(EnergyAsia, February 19 2015, Thursday) — The spirit may be willing but weak market conditions and strong growing opposition from environmental, business and labour groups are combining to block India’s pent-up desire to heal its sickly coal industry.


Since its election to office last May, the government of Prime Minister Narendra Modi has made a top priority of reforming India’s corrupt and inefficient coal supply system that lies at the heart of the country’s economy-killing energy crisis. India derives more than 65% of its electricity from coal-fired power plants that are operating well below capacity due to a long-running, nationwide shortage of feedstock. Without the security of stable power supply, the Indian economy has suffered as businesses cannot expand and people face constant disruption to their daily activities.

Riding on Modi’s initial popularity, the government has set bold targets to double domestic coal production and cease imports by 2019 combined with a huge promise to provide round-the-clock electricity supply to all of the country’s estimated 1.3 billion citizens by 2022. As part of its efforts to expand India’s coal reach at home and abroad, the government said it wants to open up the sector to foreign participation for the first time.

Unrealistic to begin with, many of these goals have been dropped hard and fast on an unsuspecting public with little consultation. The inevitable and immediate all-out backlash from a variety of disparate groups representing environmental, business and labour interests virtually dooms the Modi government’s efforts to reform and expand the coal industry.

Having discredited the energy policy of the previous government under Manmohan Singh, Greenpeace is attacking the Modi government on the same points: that it is lying to investors by exaggerating the size of India’s coal reserves and will not solve the country’s energy crisis by trying to boost coal production.

Instead, in an updated report, Greenpeace said the government’s efforts will only increase India’s greenhouse gas emissions and further degrade vast swathes of rainforests which sit on top of some of the country’s largest untapped coal reserves.

Ironically, Modi’s BJP Party, which swept to power partly on its campaign to clean up corruption and cronyism, now stands accused of trying to reward political supporters with some of its recent initiatives to boost coal supply. The opposition Congress Party is demanding explanations for the State Bank of India’s proposed US$1 billion loan to privately-owned Adani Group for its troubled A$7 billion coal project in Australia and the government’s plan to invest US$1 billion to expand rail infrastructure for coal distribution across the country.

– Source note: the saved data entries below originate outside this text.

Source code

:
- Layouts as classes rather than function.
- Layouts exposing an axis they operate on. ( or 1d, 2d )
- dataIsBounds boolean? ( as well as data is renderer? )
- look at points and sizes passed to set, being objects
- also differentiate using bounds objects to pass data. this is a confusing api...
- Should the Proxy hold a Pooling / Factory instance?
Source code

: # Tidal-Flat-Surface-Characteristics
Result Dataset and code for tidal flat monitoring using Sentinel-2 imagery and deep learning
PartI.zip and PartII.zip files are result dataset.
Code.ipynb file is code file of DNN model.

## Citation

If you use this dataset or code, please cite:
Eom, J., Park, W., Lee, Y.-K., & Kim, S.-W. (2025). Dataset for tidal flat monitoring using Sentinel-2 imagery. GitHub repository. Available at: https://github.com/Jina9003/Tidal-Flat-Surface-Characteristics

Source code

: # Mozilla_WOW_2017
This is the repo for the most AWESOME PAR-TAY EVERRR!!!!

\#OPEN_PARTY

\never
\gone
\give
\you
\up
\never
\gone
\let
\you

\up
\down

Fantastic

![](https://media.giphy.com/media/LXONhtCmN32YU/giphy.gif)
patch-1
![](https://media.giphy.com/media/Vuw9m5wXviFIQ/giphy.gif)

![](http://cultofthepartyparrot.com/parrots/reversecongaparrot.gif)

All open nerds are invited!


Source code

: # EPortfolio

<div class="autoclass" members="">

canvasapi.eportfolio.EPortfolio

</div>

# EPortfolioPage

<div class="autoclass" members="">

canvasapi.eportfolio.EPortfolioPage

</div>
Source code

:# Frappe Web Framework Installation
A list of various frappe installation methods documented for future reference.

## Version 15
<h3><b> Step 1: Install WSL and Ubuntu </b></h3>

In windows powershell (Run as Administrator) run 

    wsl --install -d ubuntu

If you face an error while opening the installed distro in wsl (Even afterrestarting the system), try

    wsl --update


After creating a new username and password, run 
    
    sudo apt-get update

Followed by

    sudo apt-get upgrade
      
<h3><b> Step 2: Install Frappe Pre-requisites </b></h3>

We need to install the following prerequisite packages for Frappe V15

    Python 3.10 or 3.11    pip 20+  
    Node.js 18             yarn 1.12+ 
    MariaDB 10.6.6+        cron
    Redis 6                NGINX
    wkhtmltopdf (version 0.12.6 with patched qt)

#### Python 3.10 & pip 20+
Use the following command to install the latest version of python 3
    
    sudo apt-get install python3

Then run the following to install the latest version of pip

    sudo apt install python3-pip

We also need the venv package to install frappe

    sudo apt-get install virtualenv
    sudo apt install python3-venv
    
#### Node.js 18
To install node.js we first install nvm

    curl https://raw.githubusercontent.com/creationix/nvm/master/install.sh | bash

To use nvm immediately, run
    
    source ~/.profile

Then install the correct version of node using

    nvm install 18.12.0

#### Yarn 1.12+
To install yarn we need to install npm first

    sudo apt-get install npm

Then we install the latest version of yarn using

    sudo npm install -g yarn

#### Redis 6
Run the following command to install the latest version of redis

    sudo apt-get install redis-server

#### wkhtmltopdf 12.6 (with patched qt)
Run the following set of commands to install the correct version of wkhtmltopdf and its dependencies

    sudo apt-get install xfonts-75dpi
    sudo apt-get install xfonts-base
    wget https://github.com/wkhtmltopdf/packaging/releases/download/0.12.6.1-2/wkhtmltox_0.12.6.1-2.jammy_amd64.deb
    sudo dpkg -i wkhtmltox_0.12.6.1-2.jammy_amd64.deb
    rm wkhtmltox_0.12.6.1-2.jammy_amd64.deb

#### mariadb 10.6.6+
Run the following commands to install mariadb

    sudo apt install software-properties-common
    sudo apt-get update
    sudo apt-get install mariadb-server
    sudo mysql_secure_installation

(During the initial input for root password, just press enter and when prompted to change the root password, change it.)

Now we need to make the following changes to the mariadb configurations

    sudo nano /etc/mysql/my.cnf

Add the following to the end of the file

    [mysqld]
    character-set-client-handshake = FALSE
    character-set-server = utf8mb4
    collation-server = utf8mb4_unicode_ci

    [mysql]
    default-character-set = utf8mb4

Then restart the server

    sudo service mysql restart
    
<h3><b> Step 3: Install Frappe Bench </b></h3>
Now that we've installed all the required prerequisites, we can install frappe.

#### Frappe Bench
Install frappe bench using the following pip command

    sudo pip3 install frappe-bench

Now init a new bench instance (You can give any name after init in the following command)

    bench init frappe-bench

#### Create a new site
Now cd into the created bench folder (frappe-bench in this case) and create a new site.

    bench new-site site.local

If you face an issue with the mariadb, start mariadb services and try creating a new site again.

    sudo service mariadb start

Critics are also accusing the government of selling out the country with its plan to open up India’s heavily protected coal mining and distribution sector to foreign participation and ownership.

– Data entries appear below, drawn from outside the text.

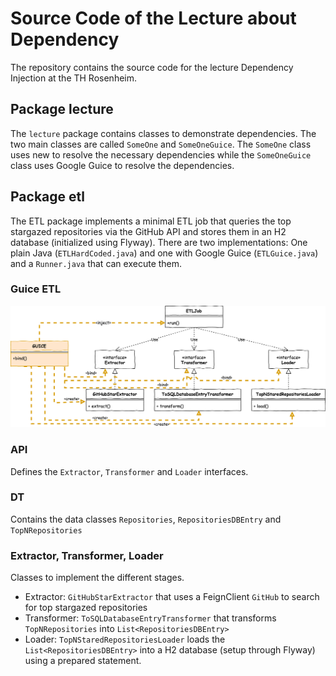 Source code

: # Source Code of the Lecture about Dependency

The repository contains the source code for the lecture Dependency Injection at the TH Rosenheim.

## Package lecture

The `lecture` package contains classes to demonstrate dependencies.
The two main classes are called `SomeOne` and `SomeOneGuice`.
The `SomeOne` class uses new to resolve the necessary dependencies while the `SomeOneGuice` class uses Google Guice to resolve the dependencies.

## Package etl
The ETL package implements a minimal ETL job that queries the top stargazed repositories via the GitHub API and stores them in an H2 database (initialized using Flyway).
There are two implementations: One plain Java (`ETLHardCoded.java`) and one with Google Guice (`ETLGuice.java`) and a `Runner.java` that can execute them.

### Guice ETL
![ETL-ARCHITECTURE-DI](/ETL-JOB-USING-DI.png?raw=true)

### API
Defines the `Extractor`, `Transformer` and `Loader` interfaces.

### DT
Contains the data classes `Repositories`, `RepositoriesDBEntry` and `TopNRepositories`

### Extractor, Transformer, Loader
Classes to implement the different stages.

- Extractor: `GitHubStarExtractor` that uses a FeignClient `GitHub` to search for top stargazed repositories
- Transformer: `ToSQLDatabaseEntryTransformer` that transforms `TopNRepositories` into `List<RepositoriesDBEntry>`
- Loader: `TopNStaredRepositoriesLoader` loads the `List<RepositoriesDBEntry>` into a H2 database (setup through Flyway) using a prepared statement.  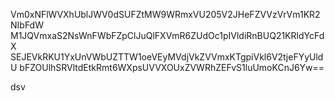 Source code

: Vm0xNFlWVXhUblJWV0dSUFZtMW9WRmxVU205V2JHeFZVVzVrVm1KR2NIbFdW
M1JQVmxaS2NsWnFWbFZpClJuQlFXVmR6ZUdOc1pIVldiRnBUQ21KRldYcFdX
SEJEVkRKU1YxUnVWbUZTTW1oeVEyMVdjVkZVVmxKTgpiVkl6V2tjeFYyUldU
bFZOUlhSRVltdEtkRmt6WXpsUVVXOUxZVWRhZEFvS1luUmoKCnJ6Yw==

dsv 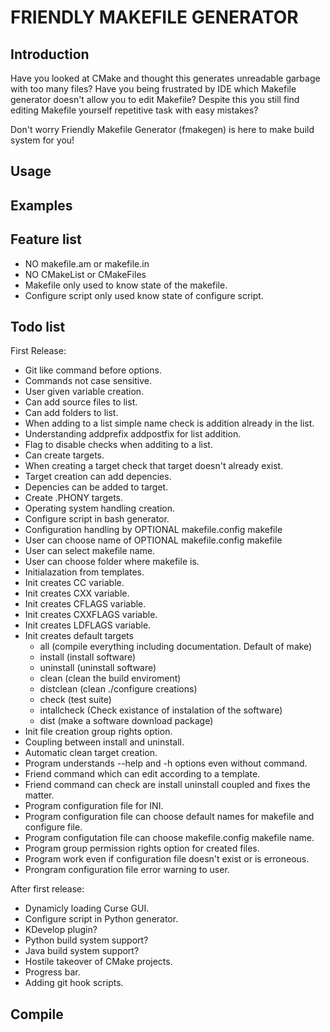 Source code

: # FRIENDLY MAKEFILE GENERATOR
## Introduction
Have you looked at CMake and thought this generates unreadable garbage with too many files?
Have you being frustrated by IDE which Makefile generator doesn't allow you to edit Makefile?
Despite this you still find editing Makefile yourself repetitive task with easy mistakes?

Don't worry Friendly Makefile Generator (fmakegen) is here to make build system for you!

## Usage

## Examples

## Feature list
- NO makefile.am or makefile.in
- NO CMakeList or CMakeFiles
- Makefile only used to know state of the makefile.
- Configure script only used know state of configure script.

## Todo list
First Release:
- Git like command before options.
- Commands not case sensitive.
- User given variable creation.
- Can add source files to list.
- Can add folders to list.
- When adding to a list simple name check is addition already in the list.
- Understanding addprefix addpostfix for list addition.
- Flag to disable checks when additing to a list.
- Can create targets.
- When creating a target check that target doesn't already exist.
- Target creation can add depencies.
- Depencies can be added to target.
- Create .PHONY targets.
- Operating system handling creation.
- Configure script in bash generator.
- Configuration handling by OPTIONAL makefile.config makefile
- User can choose name of OPTIONAL makefile.config makefile
- User can select makefile name.
- User can choose folder where makefile is.
- Initialazation from templates.
- Init creates CC variable.
- Init creates CXX variable.
- Init creates CFLAGS variable.
- Init creates CXXFLAGS variable.
- Init creates LDFLAGS variable.
- Init creates default targets
	- all (compile everything including documentation. Default of make)
	- install (install software)
	- uninstall (uninstall software)
	- clean (clean the build enviroment)
	- distclean (clean ./configure creations)
	- check (test suite)
	- intallcheck (Check existance of instalation of the software)
	- dist (make a software download package)
- Init file creation group rights option.
- Coupling between install and uninstall.
- Automatic clean target creation.
- Program understands --help and -h options even without command.
- Friend command which can edit according to a template.
- Friend command can check are install uninstall coupled and fixes the matter.
- Program configuration file for INI.
- Program configuration file can choose default names for makefile and configure file.
- Program configutation file can choose makefile.config makefile name.
- Program group permission rights option for created files.
- Program work even if configuration file doesn't exist or is erroneous.
- Prongram configuration file error warning to user.

After first release:
- Dynamicly loading Curse GUI.
- Configure script in Python generator.
- KDevelop plugin?
- Python build system support?
- Java build system support?
- Hostile takeover of CMake projects.
- Progress bar.
- Adding git hook scripts.

## Compile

In a rare show of unity, domestic business groups have joined hands with their eternal enemies, the labour unions, to oppose the move on nationalistic grounds playing on fears of widespread jobs losses and foreign control over a strategic asset.

While the move might force India’s coal industry to become more efficient, the government has failed to present a viable plan to deal with the short-term pain of mass jobs losses, and coal and electricity price hikes. Inevitably, private and foreign companies will slash jobs and demand higher prices for making expensive investment bets on an industry that has become bloated and unprofitable from four decades of state protection.

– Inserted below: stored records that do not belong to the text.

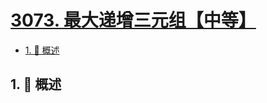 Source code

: # [3073. 最大递增三元组【中等】](https://github.com/Tdahuyou/TNotes.leetcode/tree/main/notes/3073.%20%E6%9C%80%E5%A4%A7%E9%80%92%E5%A2%9E%E4%B8%89%E5%85%83%E7%BB%84%E3%80%90%E4%B8%AD%E7%AD%89%E3%80%91)

<!-- region:toc -->

- [1. 📝 概述](#1--概述)

<!-- endregion:toc -->

## 1. 📝 概述
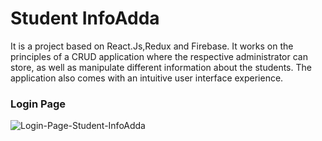 # Student InfoAdda

It is a project based on React.Js,Redux and Firebase. It works on the principles of a CRUD application where the respective administrator can store, as well as manipulate different information about the students. The application also comes with an intuitive user interface experience.

### Login Page

![Login-Page-Student-InfoAdda](https://user-images.githubusercontent.com/53938611/116089643-b2e1b480-a6c0-11eb-92fc-1c3faf208541.jpg)
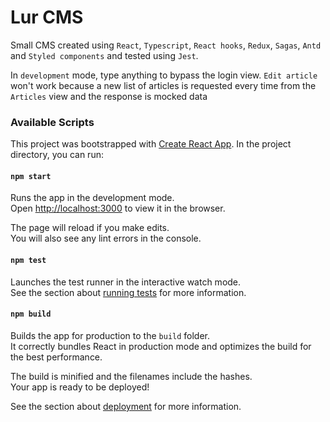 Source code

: # Lur CMS

Small CMS created using `React`, `Typescript`, `React hooks`, `Redux`, `Sagas`, `Antd` and `Styled components` and tested using `Jest`.

In `development` mode, type anything to bypass the login view. `Edit article` won't work because a new list of articles is requested every time from the `Articles` view and the response is mocked data


### Available Scripts

This project was bootstrapped with [Create React App](https://github.com/facebook/create-react-app). In the project directory, you can run:

#### `npm start`

Runs the app in the development mode.\
Open [http://localhost:3000](http://localhost:3000) to view it in the browser.

The page will reload if you make edits.\
You will also see any lint errors in the console.

#### `npm test`

Launches the test runner in the interactive watch mode.\
See the section about [running tests](https://facebook.github.io/create-react-app/docs/running-tests) for more information.

#### `npm build`

Builds the app for production to the `build` folder.\
It correctly bundles React in production mode and optimizes the build for the best performance.

The build is minified and the filenames include the hashes.\
Your app is ready to be deployed!

See the section about [deployment](https://facebook.github.io/create-react-app/docs/deployment) for more information.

Furthermore, with coal prices hovering at a five-year low and likely to go lower, foreign companies are unlikely to be tempted to rush in. The government, to no one’s surprise, is unable to set a deadline or schedule on how it plans to open up the sector to private participation.

But that has not stopped the coal ministry from making ambitious projections that foreign investors will help India’s privately owned mines boost domestic coal production from less than 50 million tonnes last years to 400 million tonnes by 2019.

For now, state-owned Coal India Limited (CIL) accounts for around 80% of domestic output, with power, steel and cement companies producing the rest for their own consumption.

Power and Coal Minister Piyush Goyal has also forecast that CIL, notorious for missing production targets, will more than double output from 462 million tonnes for the year ending March 31 2014 to one billion tonnes five years later.

Speaking at an industry conference in New Delhi last November, he confidently predicted the combined production increases from CIL and private mines would enable India, the world’s third largest coal buyer, to cease all imports by 2018.

India’s coal imports reached a record 204.1 million tonnes in 2013 year with domestic demand exceeding 772.8 million tonnes to further dwarf domestic production at just 568.7 million tonnes. The country spent more than US$16 billion on coal imports, contributing to its rising fiscal deficit.

Citing the government’s plan to expand electricity access to some 300 million poor Indians currently not served, Goyal challenged environmentalists and scientists to find a mass solution that would bypass the use of cheap coal as a feedstock.

While his ministry is also pushing for the expansion of renewable energy production and consumption, he said coal-generated electricity will remain the main energy source for years to come.

He said India’s development imperatives will take precedence ahead of the environment and the world’s climate concerns.